Cüppesi iliksiz bir yargıç
Mine G. Kırıkkanat
Son Köşe Yazıları

Cüppesi iliksiz bir yargıç

30.08.2020 07:00
Güncellenme:
Takip Et:

Durumdan vazife çıkarmak, askeri bir terimdir. Durumdan vazife çıkaranlara, İngiliz ordusunda “self trigger” denir. Siyasal İslamcıların dibini güzelce oyduktan sonra çökerttiği bizim “yeni” orduda ise en korkulan bilinç türüdür! Çünkü tehlikeli bir oluşum karşısında, oluşuma müdahale yetkisi bulunanların sorumluluk yüklenerek harekete geçmeyi görev bilmesidir.

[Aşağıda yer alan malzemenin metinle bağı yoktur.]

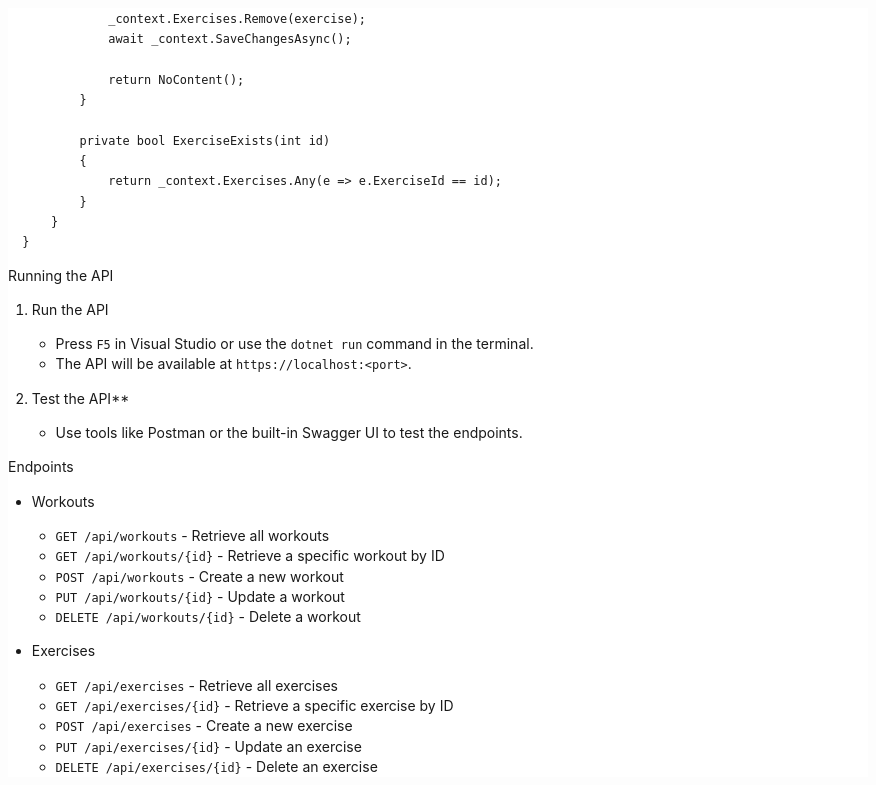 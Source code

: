                   _context.Exercises.Remove(exercise);
                  await _context.SaveChangesAsync();

                  return NoContent();
              }

              private bool ExerciseExists(int id)
              {
                  return _context.Exercises.Any(e => e.ExerciseId == id);
              }
          }
      }
     

 Running the API

1. Run the API
    - Press `F5` in Visual Studio or use the `dotnet run` command in the terminal.
    - The API will be available at `https://localhost:<port>`.

2. Test the API**
    - Use tools like Postman or the built-in Swagger UI to test the endpoints.

 Endpoints

- Workouts
  - `GET /api/workouts` - Retrieve all workouts
  - `GET /api/workouts/{id}` - Retrieve a specific workout by ID
  - `POST /api/workouts` - Create a new workout
  - `PUT /api/workouts/{id}` - Update a workout
  - `DELETE /api/workouts/{id}` - Delete a workout

- Exercises
  - `GET /api/exercises` - Retrieve all exercises
  - `GET /api/exercises/{id}` - Retrieve a specific exercise by ID
  - `POST /api/exercises` - Create a new exercise
  - `PUT /api/exercises/{id}` - Update an exercise
  - `DELETE /api/exercises/{id}` - Delete an exercise
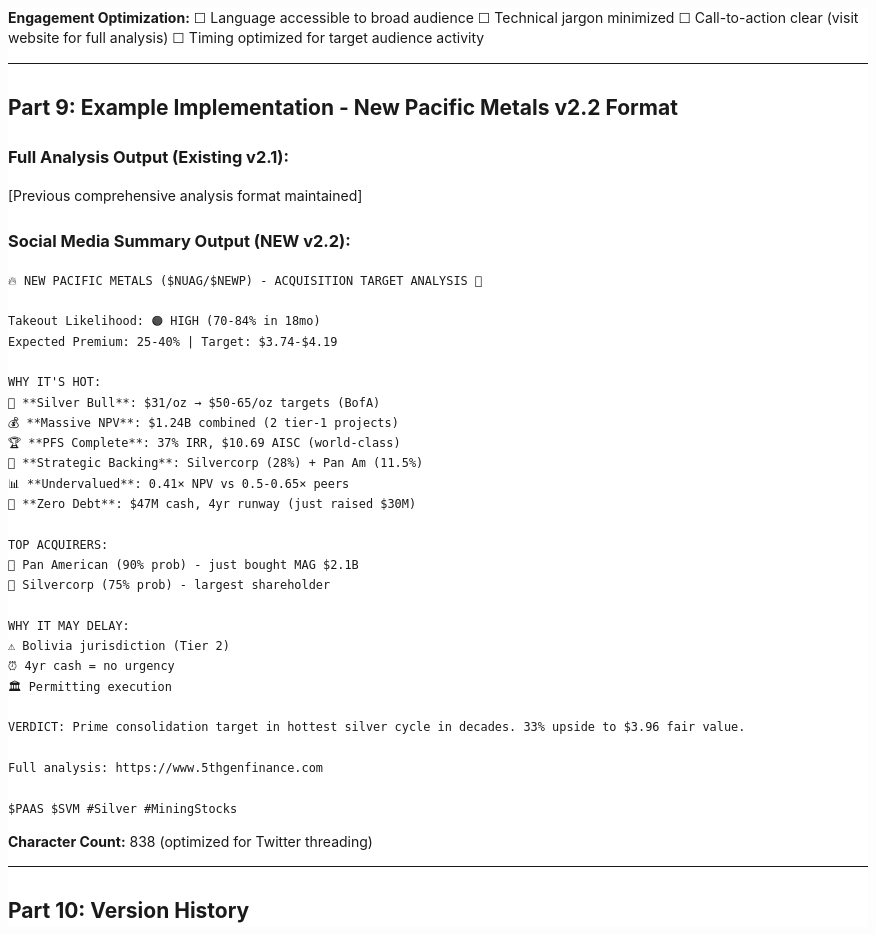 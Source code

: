 **Engagement Optimization:**
☐ Language accessible to broad audience
☐ Technical jargon minimized
☐ Call-to-action clear (visit website for full analysis)
☐ Timing optimized for target audience activity

---

## Part 9: Example Implementation - New Pacific Metals v2.2 Format

### Full Analysis Output (Existing v2.1):
[Previous comprehensive analysis format maintained]

### Social Media Summary Output (NEW v2.2):

```
🔥 NEW PACIFIC METALS ($NUAG/$NEWP) - ACQUISITION TARGET ANALYSIS 🎯

Takeout Likelihood: 🟠 HIGH (70-84% in 18mo)
Expected Premium: 25-40% | Target: $3.74-$4.19

WHY IT'S HOT:
🥇 **Silver Bull**: $31/oz → $50-65/oz targets (BofA)
💰 **Massive NPV**: $1.24B combined (2 tier-1 projects)
🏆 **PFS Complete**: 37% IRR, $10.69 AISC (world-class)
🤝 **Strategic Backing**: Silvercorp (28%) + Pan Am (11.5%)
📊 **Undervalued**: 0.41× NPV vs 0.5-0.65× peers
💪 **Zero Debt**: $47M cash, 4yr runway (just raised $30M)

TOP ACQUIRERS:
🥇 Pan American (90% prob) - just bought MAG $2.1B
🥈 Silvercorp (75% prob) - largest shareholder

WHY IT MAY DELAY:
⚠️ Bolivia jurisdiction (Tier 2)
⏰ 4yr cash = no urgency
🏛️ Permitting execution

VERDICT: Prime consolidation target in hottest silver cycle in decades. 33% upside to $3.96 fair value.

Full analysis: https://www.5thgenfinance.com

$PAAS $SVM #Silver #MiningStocks
```

**Character Count:** 838 (optimized for Twitter threading)

---

## Part 10: Version History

Oysa asker ya da sivil fark etmez, tarihi daima durumdan vazife çıkaran insanlar değiştirmiştir.

Vazifeden kendilerine durumlar yaratanlar değil!

Korkup kaçmayanlar değiştirir tarihi.

Osman Kaçmaz gibi korkmayan ve kaçmayanlar...

Evet yaptım, çünkü yapılması gerekiyordu. Bedel ödedim, çünkü doğrunun arkasında durdum. Hiçbir çıkarım yok, ama görevim suçluyu kovuşturmak, masumu aklamak diyebilenler değiştirebilir ancak, devletlerin ve toplumların makûs talihini.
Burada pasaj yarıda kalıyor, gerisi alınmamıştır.